Below is some data. Retype exactly the lines starting at the one with "Field and method" and ending at the one with "See the License".

*** Begin section ***

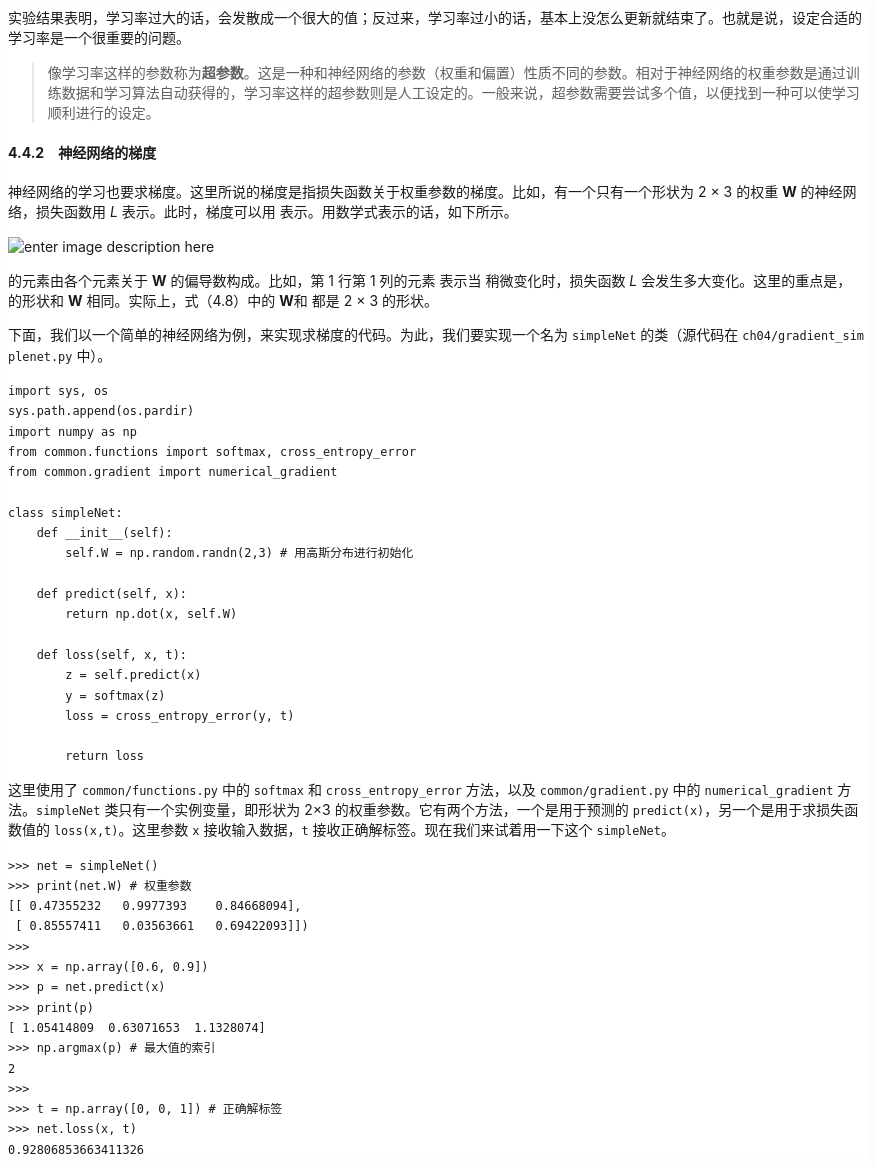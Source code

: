 实验结果表明，学习率过大的话，会发散成一个很大的值；反过来，学习率过小的话，基本上没怎么更新就结束了。也就是说，设定合适的学习率是一个很重要的问题。

> 像学习率这样的参数称为**超参数**。这是一种和神经网络的参数（权重和偏置）性质不同的参数。相对于神经网络的权重参数是通过训练数据和学习算法自动获得的，学习率这样的超参数则是人工设定的。一般来说，超参数需要尝试多个值，以便找到一种可以使学习顺利进行的设定。

#### 4.4.2　神经网络的梯度

神经网络的学习也要求梯度。这里所说的梯度是指损失函数关于权重参数的梯度。比如，有一个只有一个形状为 2 × 3 的权重 **W** 的神经网络，损失函数用 *L* 表示。此时，梯度可以用 ![\frac{\partial L}{\partial \boldsymbol{W}}](./04_nn_study_files/gif(18).latex) 表示。用数学式表示的话，如下所示。

![enter image description here](./04_nn_study_files/ecdb0a60-e66a-11e8-9ba0-eb098388b5ef)

![\frac{\partial L}{\partial \boldsymbol{W}}](./04_nn_study_files/gif(18).latex) 的元素由各个元素关于 **W** 的偏导数构成。比如，第 1 行第 1 列的元素 ![\frac{\partial L}{\partial w_{11}}](./04_nn_study_files/gif(19).latex) 表示当 ![w_{11} ](./04_nn_study_files/gif(20).latex) 稍微变化时，损失函数 *L* 会发生多大变化。这里的重点是，![\frac{\partial L}{\partial \boldsymbol{W}}](./04_nn_study_files/gif(18).latex) 的形状和 **W** 相同。实际上，式（4.8）中的 **W**和 ![\frac{\partial L}{\partial \boldsymbol{W}}](./04_nn_study_files/gif(18).latex) 都是 2 × 3 的形状。

下面，我们以一个简单的神经网络为例，来实现求梯度的代码。为此，我们要实现一个名为 `simpleNet` 的类（源代码在 `ch04/gradient_simplenet.py` 中）。

```
import sys, os
sys.path.append(os.pardir)
import numpy as np
from common.functions import softmax, cross_entropy_error
from common.gradient import numerical_gradient

class simpleNet:
    def __init__(self):
        self.W = np.random.randn(2,3) # 用高斯分布进行初始化

    def predict(self, x):
        return np.dot(x, self.W)

    def loss(self, x, t):
        z = self.predict(x)
        y = softmax(z)
        loss = cross_entropy_error(y, t)

        return loss
```

这里使用了 `common/functions.py` 中的 `softmax` 和 `cross_entropy_error` 方法，以及 `common/gradient.py` 中的 `numerical_gradient` 方法。`simpleNet` 类只有一个实例变量，即形状为 2×3 的权重参数。它有两个方法，一个是用于预测的 `predict(x)`，另一个是用于求损失函数值的 `loss(x,t)`。这里参数 `x` 接收输入数据，`t` 接收正确解标签。现在我们来试着用一下这个 `simpleNet`。

```
>>> net = simpleNet()
>>> print(net.W) # 权重参数
[[ 0.47355232   0.9977393    0.84668094],
 [ 0.85557411   0.03563661   0.69422093]])
>>>
>>> x = np.array([0.6, 0.9])
>>> p = net.predict(x)
>>> print(p)
[ 1.05414809  0.63071653  1.1328074]
>>> np.argmax(p) # 最大值的索引
2
>>>
>>> t = np.array([0, 0, 1]) # 正确解标签
>>> net.loss(x, t)
0.92806853663411326
```
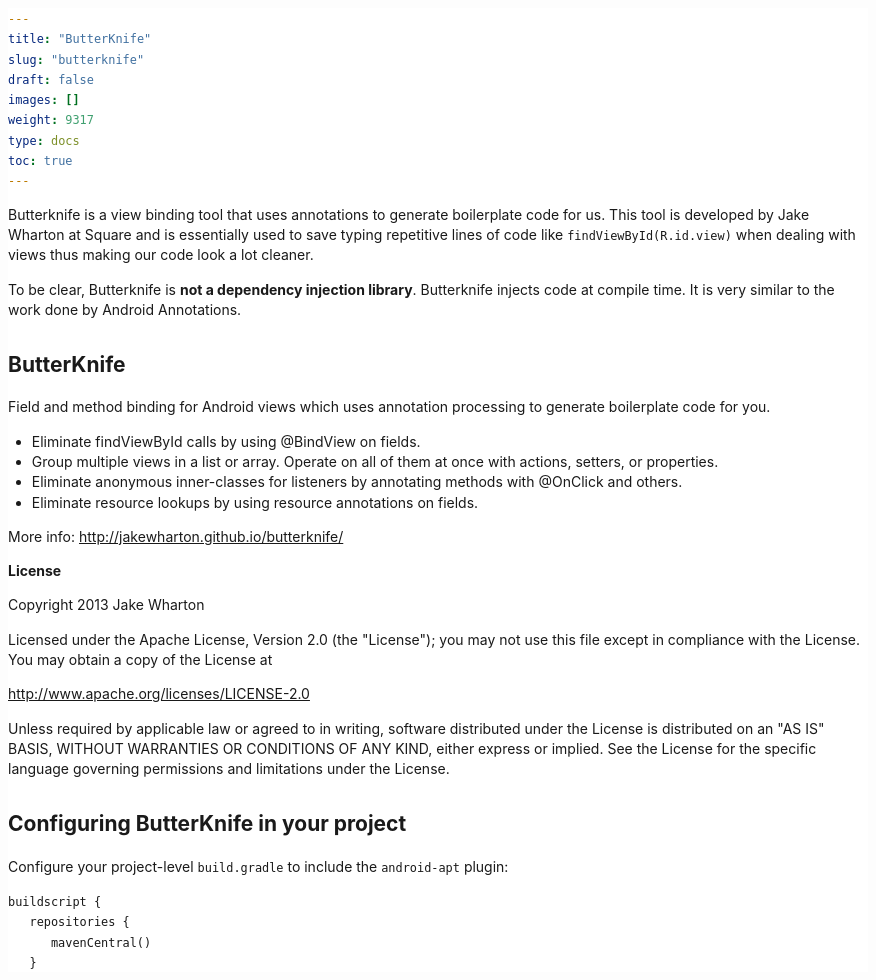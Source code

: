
 ```yaml
---
title: "ButterKnife"
slug: "butterknife"
draft: false
images: []
weight: 9317
type: docs
toc: true
---
```


Butterknife is a view binding tool that uses annotations to generate boilerplate code for us. This tool is developed by Jake Wharton at Square and is essentially used to save typing repetitive lines of code like `findViewById(R.id.view)` when dealing with views thus making our code look a lot cleaner. 

To be clear, Butterknife is **not a dependency injection library**. Butterknife injects code at compile time. It is very similar to the work done by Android Annotations.

**ButterKnife**
-----------

Field and method binding for Android views which uses annotation processing to generate boilerplate code for you.

 - Eliminate findViewById calls by using @BindView on fields.
 - Group multiple views in a list or array. Operate on all of them at once with actions, setters, or properties.
 - Eliminate anonymous inner-classes for listeners by annotating methods with @OnClick and others.
 - Eliminate resource lookups by using resource annotations on fields.

More info: http://jakewharton.github.io/butterknife/

**License**

Copyright 2013 Jake Wharton

Licensed under the Apache License, Version 2.0 (the "License");
you may not use this file except in compliance with the License.
You may obtain a copy of the License at

   http://www.apache.org/licenses/LICENSE-2.0

Unless required by applicable law or agreed to in writing, software
distributed under the License is distributed on an "AS IS" BASIS,
WITHOUT WARRANTIES OR CONDITIONS OF ANY KIND, either express or implied.
See the License for the specific language governing permissions and
limitations under the License.

## Configuring ButterKnife in your project
Configure your project-level `build.gradle` to include the `android-apt` plugin:

    buildscript {
       repositories {
          mavenCentral()
       }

*** End section ***

Response to the exercise:
Field and method binding for Android views which uses annotation processing to generate boilerplate code for you.

 - Eliminate findViewById calls by using @BindView on fields.
 - Group multiple views in a list or array. Operate on all of them at once with actions, setters, or properties.
 - Eliminate anonymous inner-classes for listeners by annotating methods with @OnClick and others.
 - Eliminate resource lookups by using resource annotations on fields.

More info: http://jakewharton.github.io/butterknife/

**License**

Copyright 2013 Jake Wharton

Licensed under the Apache License, Version 2.0 (the "License");
you may not use this file except in compliance with the License.
You may obtain a copy of the License at

   http://www.apache.org/licenses/LICENSE-2.0

Unless required by applicable law or agreed to in writing, software
distributed under the License is distributed on an "AS IS" BASIS,
WITHOUT WARRANTIES OR CONDITIONS OF ANY KIND, either express or implied.
See the License for the specific language governing permissions and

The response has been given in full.